▸ **PROBLEM TO WORK ON**: Give back every record below precisely as written.

+ + + + + + +

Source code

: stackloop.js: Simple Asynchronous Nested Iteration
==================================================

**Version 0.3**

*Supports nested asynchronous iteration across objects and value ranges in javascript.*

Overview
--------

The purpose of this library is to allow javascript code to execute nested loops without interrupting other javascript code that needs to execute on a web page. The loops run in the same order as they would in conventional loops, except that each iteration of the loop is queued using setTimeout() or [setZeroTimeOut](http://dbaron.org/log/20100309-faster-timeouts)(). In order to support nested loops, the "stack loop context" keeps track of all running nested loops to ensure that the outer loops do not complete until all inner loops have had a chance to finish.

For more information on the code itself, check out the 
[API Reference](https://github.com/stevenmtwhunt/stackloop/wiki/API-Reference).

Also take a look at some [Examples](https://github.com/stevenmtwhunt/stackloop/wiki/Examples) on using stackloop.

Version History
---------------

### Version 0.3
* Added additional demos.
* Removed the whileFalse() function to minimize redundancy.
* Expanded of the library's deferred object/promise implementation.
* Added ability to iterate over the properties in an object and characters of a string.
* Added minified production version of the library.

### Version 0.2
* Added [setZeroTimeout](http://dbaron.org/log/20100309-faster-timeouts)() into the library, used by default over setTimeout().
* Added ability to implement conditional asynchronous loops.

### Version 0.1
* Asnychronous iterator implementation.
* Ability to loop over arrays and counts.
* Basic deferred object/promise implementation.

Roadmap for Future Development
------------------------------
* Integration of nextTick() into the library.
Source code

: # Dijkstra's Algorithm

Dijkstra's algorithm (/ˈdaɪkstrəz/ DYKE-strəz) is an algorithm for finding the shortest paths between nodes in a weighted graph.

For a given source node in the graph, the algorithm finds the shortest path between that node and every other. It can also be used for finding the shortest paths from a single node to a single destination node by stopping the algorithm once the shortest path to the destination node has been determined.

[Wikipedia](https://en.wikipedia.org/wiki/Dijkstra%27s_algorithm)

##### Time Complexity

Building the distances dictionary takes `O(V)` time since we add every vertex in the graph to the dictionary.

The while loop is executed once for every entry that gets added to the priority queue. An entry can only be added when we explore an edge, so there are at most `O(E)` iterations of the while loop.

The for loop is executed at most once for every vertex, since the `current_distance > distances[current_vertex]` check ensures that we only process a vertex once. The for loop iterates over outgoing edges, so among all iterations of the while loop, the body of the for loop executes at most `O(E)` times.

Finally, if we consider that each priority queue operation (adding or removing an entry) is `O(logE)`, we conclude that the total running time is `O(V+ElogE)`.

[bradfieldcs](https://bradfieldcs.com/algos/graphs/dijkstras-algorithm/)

+ + + + + + +

▸ **EXERCISE RESPONSE**:
Source code

: stackloop.js: Simple Asynchronous Nested Iteration
==================================================

**Version 0.3**

*Supports nested asynchronous iteration across objects and value ranges in javascript.*

Overview
--------

The purpose of this library is to allow javascript code to execute nested loops without interrupting other javascript code that needs to execute on a web page. The loops run in the same order as they would in conventional loops, except that each iteration of the loop is queued using setTimeout() or [setZeroTimeOut](http://dbaron.org/log/20100309-faster-timeouts)(). In order to support nested loops, the "stack loop context" keeps track of all running nested loops to ensure that the outer loops do not complete until all inner loops have had a chance to finish.

For more information on the code itself, check out the 
[API Reference](https://github.com/stevenmtwhunt/stackloop/wiki/API-Reference).

Also take a look at some [Examples](https://github.com/stevenmtwhunt/stackloop/wiki/Examples) on using stackloop.

Version History
---------------

### Version 0.3
* Added additional demos.
* Removed the whileFalse() function to minimize redundancy.
* Expanded of the library's deferred object/promise implementation.
* Added ability to iterate over the properties in an object and characters of a string.
* Added minified production version of the library.

### Version 0.2
* Added [setZeroTimeout](http://dbaron.org/log/20100309-faster-timeouts)() into the library, used by default over setTimeout().
* Added ability to implement conditional asynchronous loops.

### Version 0.1
* Asnychronous iterator implementation.
* Ability to loop over arrays and counts.
* Basic deferred object/promise implementation.

Roadmap for Future Development
------------------------------
* Integration of nextTick() into the library.
Source code

: # Dijkstra's Algorithm

Dijkstra's algorithm (/ˈdaɪkstrəz/ DYKE-strəz) is an algorithm for finding the shortest paths between nodes in a weighted graph.

For a given source node in the graph, the algorithm finds the shortest path between that node and every other. It can also be used for finding the shortest paths from a single node to a single destination node by stopping the algorithm once the shortest path to the destination node has been determined.

[Wikipedia](https://en.wikipedia.org/wiki/Dijkstra%27s_algorithm)

##### Time Complexity

Building the distances dictionary takes `O(V)` time since we add every vertex in the graph to the dictionary.

The while loop is executed once for every entry that gets added to the priority queue. An entry can only be added when we explore an edge, so there are at most `O(E)` iterations of the while loop.

The for loop is executed at most once for every vertex, since the `current_distance > distances[current_vertex]` check ensures that we only process a vertex once. The for loop iterates over outgoing edges, so among all iterations of the while loop, the body of the for loop executes at most `O(E)` times.

Finally, if we consider that each priority queue operation (adding or removing an entry) is `O(logE)`, we conclude that the total running time is `O(V+ElogE)`.

[bradfieldcs](https://bradfieldcs.com/algos/graphs/dijkstras-algorithm/)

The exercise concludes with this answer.